Jamais, on n’aurait imaginé que nos députés ou la majorité d’entre eux, toutes tendances confondues, pouvaient aller aussi loin dans l’ignominie et l’opprobre. Certes, tous les parlements du monde y compris les plus vieilles démocraties du monde, connaissent des séances houleuses, mais dans le cas d'espèce,toutes les les lignes rouges ont été franchies. Menacer le chef du gouvernement Youssef Chahed, glorifier le terrorisme, abreuver le président du parlement, Mohamed Ennaceur, d’insultes et porter atteinte à son honneur, relèvent de l’inadmissible. L’indignation des Tunisiens n’en est que plus forte. Ces députés étaient-ils conscients du préjudice qu’ils portaient à l’Assemblée et à la démocratie ?
Ceux qui connaissent le président Ennaceur, l’un des plus jeunes gouverneurs de la République (les 3 gouvernorats du Sahel), fondateur de l’Office de l’Emploi, de l’Emigration et de la Formation professionnelle, ministre des Affaires sociales, artisan de la politique contractuelle, démissionnaire du gouvernement à la veille du 26 janvier 1978, président du Conseil économique et social et représentant permanent auprès de l’ONU, savent de quelles nobles valeurs il est nourri et de quelles patriotiques intentions il est animé. Remettre en cause ses compétences et s’attaquer à son honneur participe de la plus basse abjection. Rien en fait n’explique cet acharnement à son encontre, sinon l’obsession de défendre l’indéfendable, et la folle transe de passer en force. Les masques sont tombés. Le verdict des urnes, refusant la prolongation du mandat de l’IVD, sera cinglant.

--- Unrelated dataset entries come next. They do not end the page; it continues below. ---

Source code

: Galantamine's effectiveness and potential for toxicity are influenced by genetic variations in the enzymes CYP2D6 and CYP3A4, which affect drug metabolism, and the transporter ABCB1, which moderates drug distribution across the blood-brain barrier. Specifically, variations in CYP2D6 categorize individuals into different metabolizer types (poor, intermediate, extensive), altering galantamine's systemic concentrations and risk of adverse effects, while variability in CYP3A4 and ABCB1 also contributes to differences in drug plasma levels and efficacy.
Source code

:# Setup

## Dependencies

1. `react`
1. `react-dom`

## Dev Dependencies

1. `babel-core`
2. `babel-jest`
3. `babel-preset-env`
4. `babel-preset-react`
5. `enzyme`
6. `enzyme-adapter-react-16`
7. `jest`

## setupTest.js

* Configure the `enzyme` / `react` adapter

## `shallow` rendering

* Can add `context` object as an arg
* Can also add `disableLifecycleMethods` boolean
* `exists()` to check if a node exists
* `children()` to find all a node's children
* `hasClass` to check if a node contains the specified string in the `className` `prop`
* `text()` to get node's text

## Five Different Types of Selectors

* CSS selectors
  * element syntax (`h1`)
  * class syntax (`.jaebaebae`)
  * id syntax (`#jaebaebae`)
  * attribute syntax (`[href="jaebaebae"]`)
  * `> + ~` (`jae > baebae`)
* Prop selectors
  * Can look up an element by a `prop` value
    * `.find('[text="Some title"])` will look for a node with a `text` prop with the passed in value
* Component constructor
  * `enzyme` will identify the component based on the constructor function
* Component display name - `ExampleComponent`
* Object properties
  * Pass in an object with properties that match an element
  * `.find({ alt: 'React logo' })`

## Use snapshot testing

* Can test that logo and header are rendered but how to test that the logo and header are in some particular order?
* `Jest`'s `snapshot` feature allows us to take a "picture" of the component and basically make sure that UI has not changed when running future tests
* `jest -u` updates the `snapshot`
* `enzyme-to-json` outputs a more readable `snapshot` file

Néanmoins, ces graves dérapages ont le mérite de mettre fin à cette supercherie nommée «tawafek», dont on nous a rebattus les oreilles depuis 2014. On dit que les accords les plus solides sont ceux qui se font entre les arrière-pensées. Et en l’occurrence, ce n’est pas le cas. Après ces trois journées où on s’était invectivés avec des mots qui semblaient sortir du fin fond de leur être, on imagine mal que des dirigeants des deux partis, Nidaa et Ennahdha, puissent désormais, s’asseoir à la même table, même si le président d’Ennahdha s’est dit confiant en l’avenir de cette coalition.